CinekX0 pisze:Generalnie widać, ze masz ponadprzeciętną kupkę pieniędzy przeznaczoną na ten cel.
Skoro jest to 1 maszynka i jak napisałeś do amatorskiej obróbki to...
może warto wypalić na laserze skrzynkę z MDFu i potestować jak to się ma do Twoich oczekiwań?
Zakupione podzespoły będą mogły pójść przyszłościowo do 2 maszyny.
Na drewnianej aluminium obrobisz a koszt mniejszy jak na początek, ba! Może nawet stwierdzisz że jakość/cena jest optymalna i spełni swoje zadanie.
Po czasie klamoty będziesz mógł przełożyć do alu konstrukcji, może np profile alu i formatki stalowe wypalane i skręcane?
Punktem wyjścia jest to co chcesz na niej robić... Ja od tego zacząłem i skrupulatnie to wszystko policzyłem

Amatorska tak zupełnie to nie, ale też nie produkcyjna. Natomiast zależy mi na jakości powierzchni po obróbce, a to chyba w dużej mierze zależne od sztywności maszyny. Sama rama i jej obróbka stanowią jakąś 1/4 kosztów całej maszyny, więc zrobienie jej z mdfu nie oszczędzi mi tak wiele chyba. No i jednak na mdfie to rzeczywiście coś czuję, że palcem by można powyginać
Nie mam 100% sprecyzowanego, co będę na niej robił. To pierwsza maszyna i chociaż pewnie dałoby się przyoszczędzić na niej, to z drugiej strony pomyślałem, że jak mam robić raz frezarkę za 4 koła, żeby potem dojść do wniosku, że potrzebuję taką za 8 koła, to w zasadzie wolę zacząć od tej lepszej. Nie, żebym pływał w kasie, ale mam wrażenie, że czasem lepiej jest zainwestować trochę więcej i mieć maszynę z większymi możliwościami (przy czym wciąż taka maszyna to jakby nie było niska półka domowych samoróbek), niż są obecnie potrzebne.
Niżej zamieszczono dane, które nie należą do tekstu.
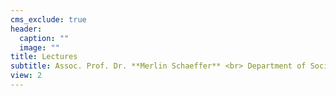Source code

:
 ```yaml
---
cms_exclude: true
header:
  caption: ""
  image: ""
title: Lectures
subtitle: Assoc. Prof. Dr. **Merlin Schaeffer** <br> Department of Sociology <br> University of Copenhagen
view: 2
---
```

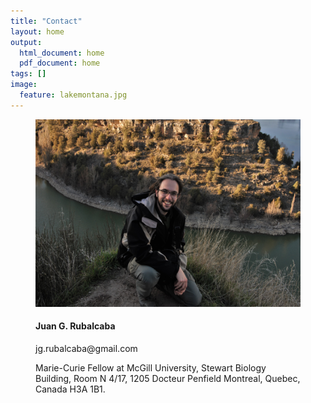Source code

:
 ```yaml
---
title: "Contact"
layout: home
output:
  html_document: home
  pdf_document: home
tags: []
image:
  feature: lakemontana.jpg
---
```


<figure class = "half">
  <img src="../images/jr.jpg" height="300px" width="500px"/>
  <h4> Juan G. Rubalcaba </h4> 
    <p> jg.rubalcaba@gmail.com  </p>
    <p> Marie-Curie Fellow at McGill University, 
    Stewart Biology Building, 
    Room N 4/17, 1205 Docteur Penfield
    Montreal, Quebec, Canada H3A 1B1. </p>
</figure>
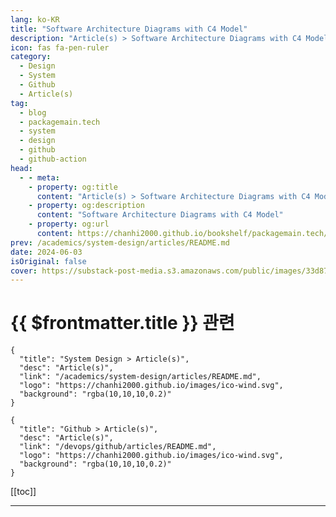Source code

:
 ```yaml
---
lang: ko-KR
title: "Software Architecture Diagrams with C4 Model"
description: "Article(s) > Software Architecture Diagrams with C4 Model"
icon: fas fa-pen-ruler
category: 
  - Design
  - System
  - Github
  - Article(s)
tag: 
  - blog
  - packagemain.tech
  - system
  - design
  - github
  - github-action
head:
  - - meta:
    - property: og:title
      content: "Article(s) > Software Architecture Diagrams with C4 Model"
    - property: og:description
      content: "Software Architecture Diagrams with C4 Model"
    - property: og:url
      content: https://chanhi2000.github.io/bookshelf/packagemain.tech/software-architecture-diagrams-c4.html
prev: /academics/system-design/articles/README.md
date: 2024-06-03
isOriginal: false
cover: https://substack-post-media.s3.amazonaws.com/public/images/33d87309-0de7-476d-a099-1bb7ea345e7e_2569x1556.jpeg
---
```


# {{ $frontmatter.title }} 관련

```component VPCard
{
  "title": "System Design > Article(s)",
  "desc": "Article(s)",
  "link": "/academics/system-design/articles/README.md",
  "logo": "https://chanhi2000.github.io/images/ico-wind.svg",
  "background": "rgba(10,10,10,0.2)"
}
```

```component VPCard
{
  "title": "Github > Article(s)",
  "desc": "Article(s)",
  "link": "/devops/github/articles/README.md",
  "logo": "https://chanhi2000.github.io/images/ico-wind.svg",
  "background": "rgba(10,10,10,0.2)"
}
```

[[toc]]

---

<SiteInfo
  name="Software Architecture Diagrams with C4 Model"
  desc="Diagrams should be effortless to create and update, ensuring everyone has access to the latest information."
  url="https://packagemain.tech/p/software-architecture-diagrams-c4/"
  logo="https://substack-post-media.s3.amazonaws.com/public/images/2ea54e25-eaa6-4630-bfc0-10b8cfdce894/apple-touch-icon-1024x1024.png"
  preview="https://substack-post-media.s3.amazonaws.com/public/images/33d87309-0de7-476d-a099-1bb7ea345e7e_2569x1556.jpeg"/>

<!-- TODO: 작성 -->

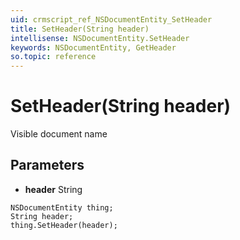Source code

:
 ```yaml
---
uid: crmscript_ref_NSDocumentEntity_SetHeader
title: SetHeader(String header)
intellisense: NSDocumentEntity.SetHeader
keywords: NSDocumentEntity, GetHeader
so.topic: reference
---
```


# SetHeader(String header)

Visible document name

## Parameters

* **header** String

```crmscript
NSDocumentEntity thing;
String header;
thing.SetHeader(header);
```

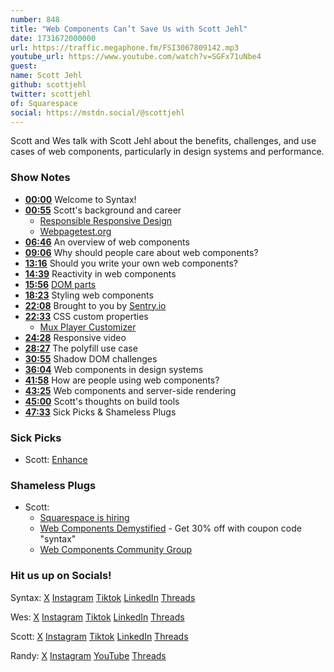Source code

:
 ```yaml
---
number: 848
title: "Web Components Can’t Save Us with Scott Jehl"
date: 1731672000000
url: https://traffic.megaphone.fm/FSI3067809142.mp3
youtube_url: https://www.youtube.com/watch?v=SGFx71uNbe4
guest: 
name: Scott Jehl
github: scottjehl
twitter: scottjehl
of: Squarespace
social: https://mstdn.social/@scottjehl
---
```


Scott and Wes talk with Scott Jehl about the benefits, challenges, and use cases of web components, particularly in design systems and performance.

### Show Notes

* **[00:00](#t=00:00)** Welcome to Syntax!
* **[00:55](#t=00:55)** Scott's background and career
  * [Responsible Responsive Design](https://abookapart.com/products/responsible-responsive-design)
  * [Webpagetest.org](https://www.webpagetest.org/)
* **[06:46](#t=06:46)** An overview of web components
* **[09:06](#t=09:06)** Why should people care about web components?
* **[13:16](#t=13:16)** Should you write your own web components?
* **[14:39](#t=14:39)** Reactivity in web components
* **[15:56](#t=15:56)** [DOM parts](https://github.com/WICG/webcomponents/blob/gh-pages/proposals/DOM-Parts.md)
* **[18:23](#t=18:23)** Styling web components
* **[22:08](#t=22:08)** Brought to you by [Sentry.io](https://sentry.io)
* **[22:33](#t=22:33)** CSS custom properties
  * [Mux Player Customizer](https://player.style/)
* **[24:28](#t=24:28)** Responsive video
* **[28:27](#t=28:27)** The polyfill use case
* **[30:55](#t=30:55)** Shadow DOM challenges
* **[36:04](#t=36:04)** Web components in design systems
* **[41:58](#t=41:58)** How are people using web components?
* **[43:25](#t=43:25)** Web components and server-side rendering
* **[45:00](#t=45:00)** Scott's thoughts on build tools
* **[47:33](#t=47:33)** Sick Picks & Shameless Plugs

### Sick Picks

- Scott: [Enhance](https://enhance.dev/)

### Shameless Plugs

- Scott: 
  * [Squarespace is hiring](https://www.squarespace.com/about/careers)
  * [Web Components Demystified](https://scottjehl.com/learn/webcomponentsdemystified/) - Get 30% off with coupon code "syntax"
  * [Web Components Community Group](https://github.com/w3c/webcomponents-cg)

### Hit us up on Socials!

Syntax: [X](https://twitter.com/syntaxfm) [Instagram](https://www.instagram.com/syntax_fm/) [Tiktok](https://www.tiktok.com/@syntaxfm) [LinkedIn](https://www.linkedin.com/company/96077407/admin/feed/posts/) [Threads](https://www.threads.net/@syntax_fm)

Wes: [X](https://twitter.com/wesbos) [Instagram](https://www.instagram.com/wesbos/) [Tiktok](https://www.tiktok.com/@wesbos) [LinkedIn](https://www.linkedin.com/in/wesbos/) [Threads](https://www.threads.net/@wesbos)

Scott: [X](https://twitter.com/stolinski) [Instagram](https://www.instagram.com/stolinski/) [Tiktok](https://www.tiktok.com/@stolinski) [LinkedIn](https://www.linkedin.com/in/stolinski/) [Threads](https://www.threads.net/@stolinski)

Randy: [X](https://twitter.com/randyrektor) [Instagram](https://www.instagram.com/randyrektor/) [YouTube](https://www.youtube.com/@randyrektor) [Threads](https://www.threads.net/@randyrektor)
Chcę trochę się nauczyć obróbki, mieć możliwość wykonania trochę większych elementów i nie babrać się w ciągłe zmagania z samą konstrukcją.
Ogólnie zainteresowała mnie ta frezarka MLM:
Frezarka żeliwna MLM
ale cena jest dość zaporowa, a gdzieś też na forum widziałem, że kupienie maszyny gotowej równa się kosztowi wykonania jej samemu x2. I by się chyba mniej więcej zgadzało, bo moja maszyna kosztowo powinna mnie wyjść prawie 2.5x mniej, niż ta.
Teraz to dopiero mam mętlik w głowie. Najpierw jeden Kolega mówi, że wałki podparte do wywalenia, bo do niczego się nie nadają, a teraz kto inny, żeby z drewna robić

Jak żyć, panie premierze, jak żyć...
Tutaj rozłożenie orientacyjne kosztów:

może się coś rzuci w oczy, gdzie prawdopodobnie przepłacam.
W koszty obudowy jest wliczony koszt obróbki, założyłem sobie, że 1000 mnie to będzie kosztować, ale to tak w sumie wyciągnąłem z palca, nie wiem, ile wyjdzie w rzeczywistości. Dużo do frezowania i wiercenia nie ma.
Kinematyka to śruby, prowadnice i cały osprzęt.
Tak, czy owak, mam jeszcze jedno pytanie, głupie być może, ale chciałbym znać odpowiedź

:
Te wszystkie szyny itd muszą być do siebie jak podejrzewam jak najbardziej równoległe. Czy otwory w obudowie do przykręcenia wózków np. wierci się specjalnie trochę większe, żeby można było wszystko ustawić przed dokręceniem? Czy otwory tak, żeby śruba ledwo przeszła (co wydaje mi się dość trudne do zrealizowania z odpowiednią dokładnością). Bo jeśli byłbym w stanie samemu wykonać wiercenie na wiertarce kolumnowej (np. robiąc otwory z 0.5mm naddatkiem), to koszt trochę mi spadnie. Niby w połączeniu śrubowym śruba nie działa na ścinanie, ale nie wiem, jak się w praktyce robi w takich maszynkach.